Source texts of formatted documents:

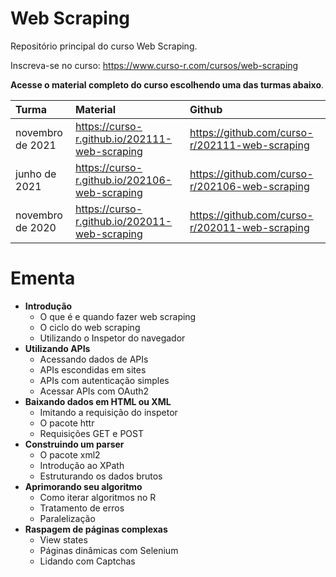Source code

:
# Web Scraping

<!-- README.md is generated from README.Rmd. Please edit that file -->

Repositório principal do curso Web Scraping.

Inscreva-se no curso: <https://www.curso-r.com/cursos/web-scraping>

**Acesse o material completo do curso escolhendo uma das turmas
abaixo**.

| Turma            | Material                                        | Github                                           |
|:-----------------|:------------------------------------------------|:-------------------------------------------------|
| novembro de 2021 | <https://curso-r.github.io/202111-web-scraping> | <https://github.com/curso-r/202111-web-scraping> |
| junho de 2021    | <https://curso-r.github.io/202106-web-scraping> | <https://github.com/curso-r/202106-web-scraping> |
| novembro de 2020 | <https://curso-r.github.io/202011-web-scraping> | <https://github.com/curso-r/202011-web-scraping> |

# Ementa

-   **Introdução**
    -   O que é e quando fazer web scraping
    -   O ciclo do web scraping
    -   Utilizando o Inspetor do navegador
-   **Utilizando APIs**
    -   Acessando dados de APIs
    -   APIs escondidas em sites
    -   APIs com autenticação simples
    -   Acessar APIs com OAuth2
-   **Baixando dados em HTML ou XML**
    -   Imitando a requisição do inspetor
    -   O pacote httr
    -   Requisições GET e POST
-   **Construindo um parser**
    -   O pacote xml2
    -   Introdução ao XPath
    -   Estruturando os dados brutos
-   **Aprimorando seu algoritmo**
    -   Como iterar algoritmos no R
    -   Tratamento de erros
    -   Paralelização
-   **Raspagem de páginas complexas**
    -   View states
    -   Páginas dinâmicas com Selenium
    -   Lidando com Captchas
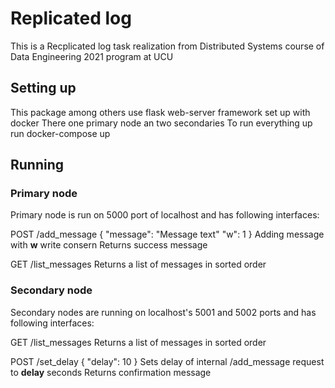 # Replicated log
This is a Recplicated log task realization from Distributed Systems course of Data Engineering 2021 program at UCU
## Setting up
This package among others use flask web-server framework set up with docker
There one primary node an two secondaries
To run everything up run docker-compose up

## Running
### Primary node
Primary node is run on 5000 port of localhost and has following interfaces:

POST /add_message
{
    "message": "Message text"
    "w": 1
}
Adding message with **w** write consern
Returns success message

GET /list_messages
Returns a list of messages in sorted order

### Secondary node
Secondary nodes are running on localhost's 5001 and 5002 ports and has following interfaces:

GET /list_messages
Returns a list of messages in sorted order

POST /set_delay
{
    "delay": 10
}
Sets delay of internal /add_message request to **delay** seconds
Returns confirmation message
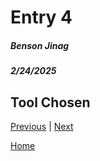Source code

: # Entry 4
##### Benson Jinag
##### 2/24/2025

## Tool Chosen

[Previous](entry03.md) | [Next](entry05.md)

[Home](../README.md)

=== WHAT YOU NEED TO DO ===
Copy out the data verbatim, excluding the pictures.

=== OUTPUT BELOW ===
Source code

:
# Web Scraping

<!-- README.md is generated from README.Rmd. Please edit that file -->

Repositório principal do curso Web Scraping.

Inscreva-se no curso: <https://www.curso-r.com/cursos/web-scraping>

**Acesse o material completo do curso escolhendo uma das turmas
abaixo**.

| Turma            | Material                                        | Github                                           |
|:-----------------|:------------------------------------------------|:-------------------------------------------------|
| novembro de 2021 | <https://curso-r.github.io/202111-web-scraping> | <https://github.com/curso-r/202111-web-scraping> |
| junho de 2021    | <https://curso-r.github.io/202106-web-scraping> | <https://github.com/curso-r/202106-web-scraping> |
| novembro de 2020 | <https://curso-r.github.io/202011-web-scraping> | <https://github.com/curso-r/202011-web-scraping> |

# Ementa

-   **Introdução**
    -   O que é e quando fazer web scraping
    -   O ciclo do web scraping
    -   Utilizando o Inspetor do navegador
-   **Utilizando APIs**
    -   Acessando dados de APIs
    -   APIs escondidas em sites
    -   APIs com autenticação simples
    -   Acessar APIs com OAuth2
-   **Baixando dados em HTML ou XML**
    -   Imitando a requisição do inspetor
    -   O pacote httr
    -   Requisições GET e POST
-   **Construindo um parser**
    -   O pacote xml2
    -   Introdução ao XPath
    -   Estruturando os dados brutos
-   **Aprimorando seu algoritmo**
    -   Como iterar algoritmos no R
    -   Tratamento de erros
    -   Paralelização
-   **Raspagem de páginas complexas**
    -   View states
    -   Páginas dinâmicas com Selenium
    -   Lidando com Captchas
 # Replicated log
This is a Recplicated log task realization from Distributed Systems course of Data Engineering 2021 program at UCU
## Setting up
This package among others use flask web-server framework set up with docker
There one primary node an two secondaries
To run everything up run docker-compose up

## Running
### Primary node
Primary node is run on 5000 port of localhost and has following interfaces:

POST /add_message
{
    "message": "Message text"
    "w": 1
}
Adding message with **w** write consern
Returns success message

GET /list_messages
Returns a list of messages in sorted order

### Secondary node
Secondary nodes are running on localhost's 5001 and 5002 ports and has following interfaces:

GET /list_messages
Returns a list of messages in sorted order

POST /set_delay
{
    "delay": 10
}
Sets delay of internal /add_message request to **delay** seconds
Returns confirmation message
Source code

: # Entry 4
##### Benson Jinag
##### 2/24/2025

## Tool Chosen

[Previous](entry03.md) | [Next](entry05.md)

[Home](../README.md)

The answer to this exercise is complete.